I didn’t say anything to that. We both sat there for a while.

“So what happened with Laraque?” he said. “What did he say when you called him?”

“I didn’t really get to talk to him until after I shot Cap. Then I tried to explain everything. He told me to give him my GPS so he could send somebody out to meet me. He had those men with a boat on St. Joseph Island.”

“They wouldn’t have let you live. I mean, talk about loose ends.”

“Yeah, I know.”

“So what did you say?”

This was the only part I didn’t tell Vinnie-the part about me sitting there in the boat, asking Natalie what I should do. Wait for the men, let them find me so I could join her, wherever she was? Or find a reason to keep on living in this world for a little bit longer.

“I came up with some coordinates, miles away from where I was. I gave those to him and told him I’d wait. I figured those guys would be going out no matter what, might as well send them in the wrong direction. Then I called the Coast Guard.”

“That must have been some scene…”

“Two dead bodies. Me standing there covered with blood. Yeah, that got their attention.”

“Sounds like you still have their attention.”

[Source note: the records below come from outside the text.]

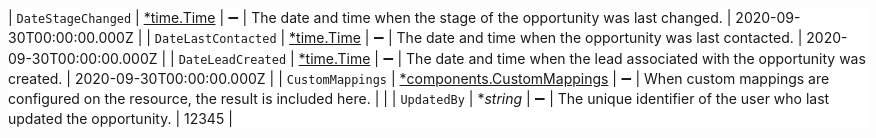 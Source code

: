 | `DateStageChanged`                                                                                                                                                                                    | [*time.Time](https://pkg.go.dev/time#Time)                                                                                                                                                            | :heavy_minus_sign:                                                                                                                                                                                    | The date and time when the stage of the opportunity was last changed.                                                                                                                                 | 2020-09-30T00:00:00.000Z                                                                                                                                                                              |
| `DateLastContacted`                                                                                                                                                                                   | [*time.Time](https://pkg.go.dev/time#Time)                                                                                                                                                            | :heavy_minus_sign:                                                                                                                                                                                    | The date and time when the opportunity was last contacted.                                                                                                                                            | 2020-09-30T00:00:00.000Z                                                                                                                                                                              |
| `DateLeadCreated`                                                                                                                                                                                     | [*time.Time](https://pkg.go.dev/time#Time)                                                                                                                                                            | :heavy_minus_sign:                                                                                                                                                                                    | The date and time when the lead associated with the opportunity was created.                                                                                                                          | 2020-09-30T00:00:00.000Z                                                                                                                                                                              |
| `CustomMappings`                                                                                                                                                                                      | [*components.CustomMappings](../../models/components/custommappings.md)                                                                                                                               | :heavy_minus_sign:                                                                                                                                                                                    | When custom mappings are configured on the resource, the result is included here.                                                                                                                     |                                                                                                                                                                                                       |
| `UpdatedBy`                                                                                                                                                                                           | **string*                                                                                                                                                                                             | :heavy_minus_sign:                                                                                                                                                                                    | The unique identifier of the user who last updated the opportunity.                                                                                                                                   | 12345                                                                                                                                                                                                 | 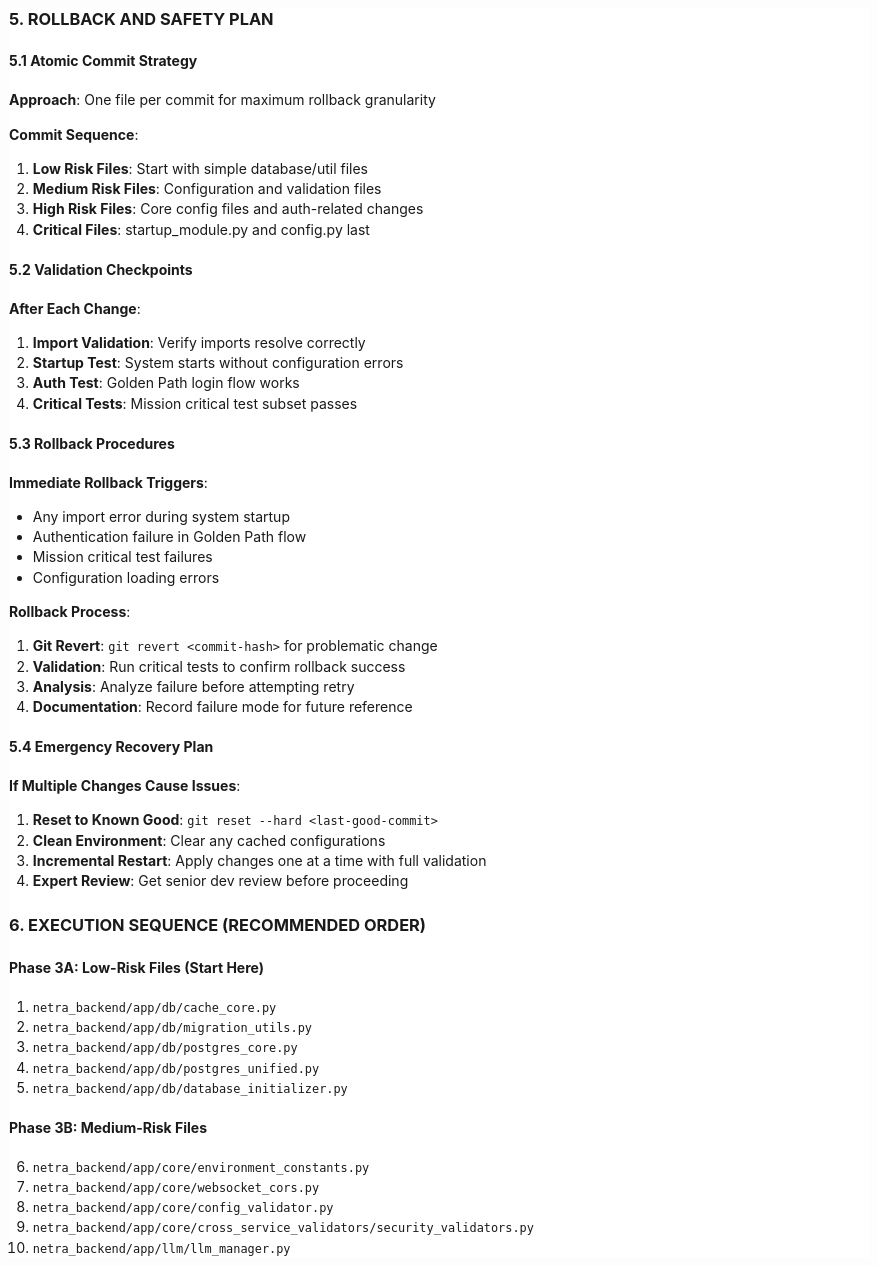 ### 5. ROLLBACK AND SAFETY PLAN

#### 5.1 Atomic Commit Strategy
**Approach**: One file per commit for maximum rollback granularity

**Commit Sequence**:
1. **Low Risk Files**: Start with simple database/util files
2. **Medium Risk Files**: Configuration and validation files
3. **High Risk Files**: Core config files and auth-related changes
4. **Critical Files**: startup_module.py and config.py last

#### 5.2 Validation Checkpoints
**After Each Change**:
1. **Import Validation**: Verify imports resolve correctly
2. **Startup Test**: System starts without configuration errors
3. **Auth Test**: Golden Path login flow works
4. **Critical Tests**: Mission critical test subset passes

#### 5.3 Rollback Procedures
**Immediate Rollback Triggers**:
- Any import error during system startup
- Authentication failure in Golden Path flow
- Mission critical test failures
- Configuration loading errors

**Rollback Process**:
1. **Git Revert**: `git revert <commit-hash>` for problematic change
2. **Validation**: Run critical tests to confirm rollback success
3. **Analysis**: Analyze failure before attempting retry
4. **Documentation**: Record failure mode for future reference

#### 5.4 Emergency Recovery Plan
**If Multiple Changes Cause Issues**:
1. **Reset to Known Good**: `git reset --hard <last-good-commit>`
2. **Clean Environment**: Clear any cached configurations
3. **Incremental Restart**: Apply changes one at a time with full validation
4. **Expert Review**: Get senior dev review before proceeding

### 6. EXECUTION SEQUENCE (RECOMMENDED ORDER)

#### Phase 3A: Low-Risk Files (Start Here)
1. `netra_backend/app/db/cache_core.py`
2. `netra_backend/app/db/migration_utils.py`
3. `netra_backend/app/db/postgres_core.py`
4. `netra_backend/app/db/postgres_unified.py`
5. `netra_backend/app/db/database_initializer.py`

#### Phase 3B: Medium-Risk Files
6. `netra_backend/app/core/environment_constants.py`
7. `netra_backend/app/core/websocket_cors.py`
8. `netra_backend/app/core/config_validator.py`
9. `netra_backend/app/core/cross_service_validators/security_validators.py`
10. `netra_backend/app/llm/llm_manager.py`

He knew I’d already been interviewed by the ATF and the Mounties. The ATF agent in particular wanted to hold an obstruction of justice charge over my head, but Sergeant Moreland called me himself to tell me the guy was just blowing steam. Laraque was still out of reach, he told me. The guns at the bottom of the lake could be tied back to Gray, but Gray was already dead. Moreland told me they might want me to testify against Laraque someday, if it ever came to it. I thanked him for all the times he had been watching out for Natalie. He thanked me, totally off the record, for killing the man who had killed her.

“It’s ironic,” Vinnie said. “You wanted to go after Laraque so bad, and it turned out he had nothing to do with it. Now he might have reason to go after you.”

“He wouldn’t dare right now. Things are still a little too hot for him.”

“Yeah, but someday…”

“We’ll see about that.”

“You’d better sleep with a gun, Alex.”

“I can’t. They’re all on the bottom of the lake, remember?”

The sun disappeared. The colors stayed in the sky, darkening one degree at a time.

“I miss her, Vinnie. I really do. It’s not getting any better.”

“You’re done running around for a while. It’s time to grieve now.”

He was right, of course. It was time.

Vinnie helped me move all my stuff to the second cabin. We left the first cabin empty for now. I’d figure out what to do with it later.

We worked on the new cabin at the end of the road. We built the interior stairs. Then we started in on the kitchen.

I spent my evenings at the Glasgow Inn. I sat by the fire and remembered the one night Natalie was there.

Ten and a half days. On the eleventh day, it was gone within an hour. You knew it wouldn’t be back for a long time. The leaves all seemed to turn at once and you could feel the cold wind coming. You could practically smell the snow in the air.

I asked Vinnie what the Ojibwa word was for fall.

“It’s dagwaging.”

“Wait a minute, that’s the same word you gave me for Indian summer.”

“There’s no difference,” he said. “The sun may be shining. Or it may be cold and gray. It is what it is. It’s still dagwaging. You accept it and you go on living your life.”

That night, Vinnie came to me and told me that Caroline was having some real trouble again. Things were getting bad with Eddie, now that she wasn’t making those few bucks on the side selling her prescription painkillers. He asked me to drive over to the Soo with him, so we could both have a little talk with Eddie, maybe suggest to him that beating up his wife wouldn’t solve any of his problems.